|
Rio de Janeiro - Sete dos onze
militares suspeitos de envolvimento com a morte de três jovens do Morro da
Providência, e que não tiveram a prisão preventiva decretada pela Justiça
Militar, deverão ser soltos na manhã desta quarta-feira (25). O prazo da prisão
temporária se encerra à meia-noite de hoje (24).
Os outros quatro
envolvidos – inclusive o tenente Vinicius Andrade – que tiveram a prisão
preventiva solicitada pela Justiça Militar, no entanto, vão continuar presos.
Segundo informou a
assessoria de imprensa do Ministério Público Militar à Agência Brasil, como
a prisão preventiva dos outros sete militares não foi decretada, o Exército tem
que soltar os detidos, para não ser acusado de “constrangimento ilegal”.
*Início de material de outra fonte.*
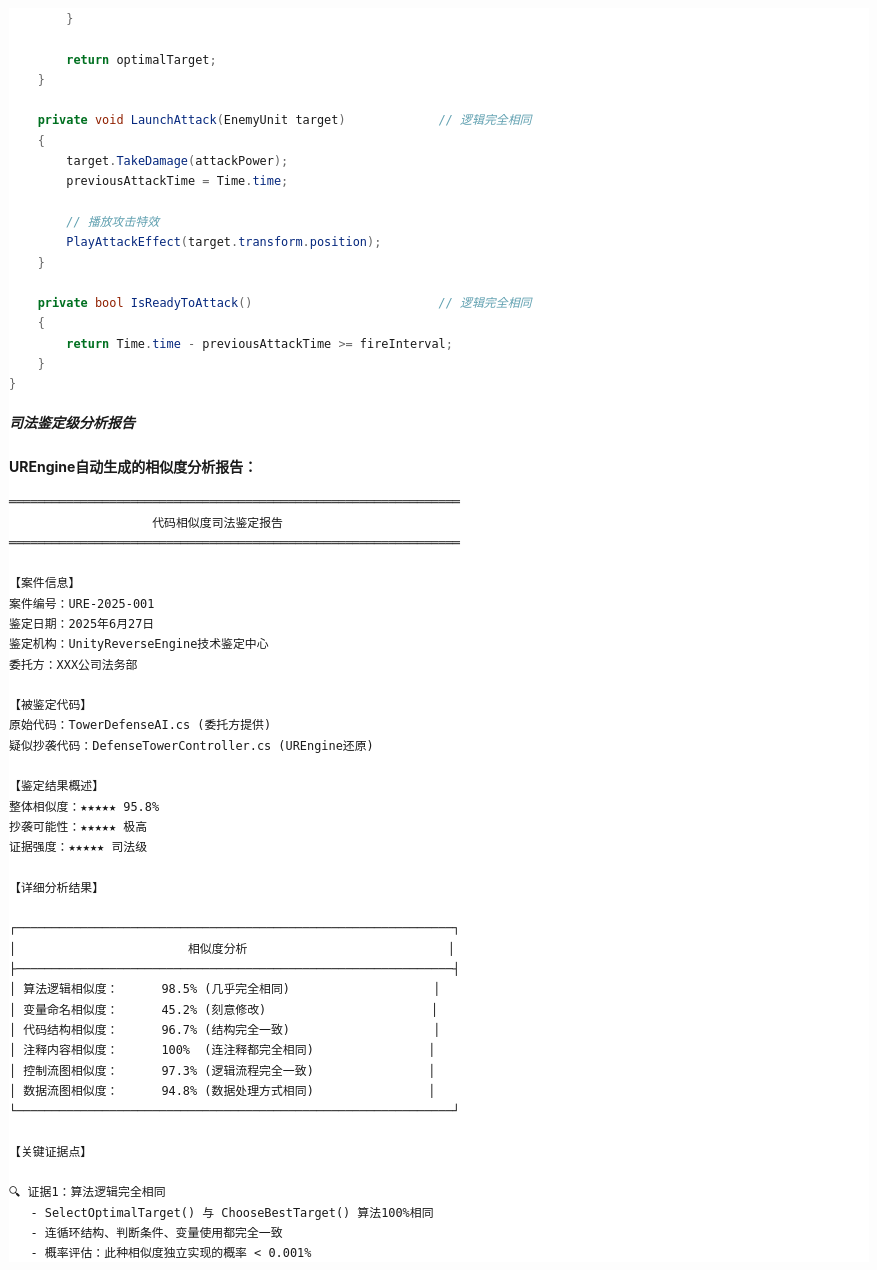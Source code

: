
 ```csharp
        }
        
        return optimalTarget;
    }
    
    private void LaunchAttack(EnemyUnit target)             // 逻辑完全相同
    {
        target.TakeDamage(attackPower);
        previousAttackTime = Time.time;
        
        // 播放攻击特效
        PlayAttackEffect(target.transform.position);
    }
    
    private bool IsReadyToAttack()                          // 逻辑完全相同
    {
        return Time.time - previousAttackTime >= fireInterval;
    }
}
```

##### 司法鉴定级分析报告

**UREngine自动生成的相似度分析报告：**

```
═══════════════════════════════════════════════════════════════
                    代码相似度司法鉴定报告
═══════════════════════════════════════════════════════════════

【案件信息】
案件编号：URE-2025-001
鉴定日期：2025年6月27日
鉴定机构：UnityReverseEngine技术鉴定中心
委托方：XXX公司法务部

【被鉴定代码】
原始代码：TowerDefenseAI.cs (委托方提供)
疑似抄袭代码：DefenseTowerController.cs (UREngine还原)

【鉴定结果概述】
整体相似度：★★★★★ 95.8%
抄袭可能性：★★★★★ 极高
证据强度：★★★★★ 司法级

【详细分析结果】

┌─────────────────────────────────────────────────────────────┐
│                        相似度分析                            │
├─────────────────────────────────────────────────────────────┤
│ 算法逻辑相似度：      98.5% (几乎完全相同)                    │
│ 变量命名相似度：      45.2% (刻意修改)                       │
│ 代码结构相似度：      96.7% (结构完全一致)                    │
│ 注释内容相似度：      100%  (连注释都完全相同)                │
│ 控制流图相似度：      97.3% (逻辑流程完全一致)                │
│ 数据流图相似度：      94.8% (数据处理方式相同)                │
└─────────────────────────────────────────────────────────────┘

【关键证据点】

🔍 证据1：算法逻辑完全相同
   - SelectOptimalTarget() 与 ChooseBestTarget() 算法100%相同
   - 连循环结构、判断条件、变量使用都完全一致
   - 概率评估：此种相似度独立实现的概率 < 0.001%
```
Hoje pela manhã, a promotora
da Justiça Militar Hevelize Jourdan Covas ouviu os sargentos Bruno Eduardo e
Renato Alves. De acordo com a assessoria de imprensa do Ministério Público Militar, a
princípio, a Justiça Militar não deve decretar a prisão preventiva dos sete
militares.
Ao
todo, onze militares que estavam de plantão no Morro da Providência, no último dia 14, são
acusados de prenderem três jovens e os entregarem a traficantes do Morro da
Mineira, dominado por uma facção rival. Posteriormente,
os jovens foram torturados e mortos pelos traficantes e seus corpos apareceram no dia seguinte em um lixão na Baixada Fluminense.
Desde então, o
Ministério Público Militar está investigando se os militares cometeram crimes
previstos no Código Militar do Exército. Entre eles, o de desobediência de
ordens superiores e de organização de grupos para a prática de violência.
Ontem, o juiz do 3º
Tribunal do Júri do Rio de Janeiro Sidney Rosa da Silva declarou-se
incompetente para julgar o caso. Em
nota divulgada à imprensa, o juiz defende que o caso deve ser julgado pela
Justiça Federal, já que os soldados são servidores da União. Apesar da decisão,
os autos do inquérito ainda não foram remetidos para um juiz federal, o que só
deverá acontecer nesta quarta-feira.
A
justificativa de Sidney Silva é que os militares estavam em serviço quando
supostamente cometeram o crime, e por isso teriam manchado a imagem e a
credibilidade do Exército, afetando diretamente a União.
O
Exército ocupava o Morro da Providência, desde dezembro passado, para realizar o
Projeto Cimento Social, de reforma de casas da favela. As
obras estão a cargo do Batalhão de Engenharia e a segurança dos canteiros de
obras está sendo feita pelo Batalhão de Infantaria Motorizada.
Como a Agência
Brasil já informou, hoje o Tribunal Regional Eleitoral (TRE) do Rio mandou
suspender as obras do projeto Cimento Social. Ao justificar a decisão, o juiz
Fábio Uchoa, da Coordenadoria de Fiscalização de Propaganda Eleitoral, argumentou
que as obras estão irregulares.
O fiscal responsável por lacrar o canteiro de obras na Rua Barão da Gamboa,
Luiz Fernando Brígida, explicou que o projeto Cimento Social foi considerado
irregular porque o convênio com os Ministérios das Cidades e da Defesa para o
início das obras foi assinado no início de 2008, ano eleitoral, embora as obras
tenham começado em dezembro de 2007.
O representantes da Construtora Edil, responsável pelo empreendimento no Morro
da Providência, Vander de Oliveira Dantas, informou que a empreiteira vai
recorrer ainda hoje da decisão do TRE. Os militares do Exército continuam ocupando o
Morro da Providência. Segundo o tenente-coronel Silvio Cardoso, apesar da
decisão judicial, 60 homens permanecerão patrulhando o local.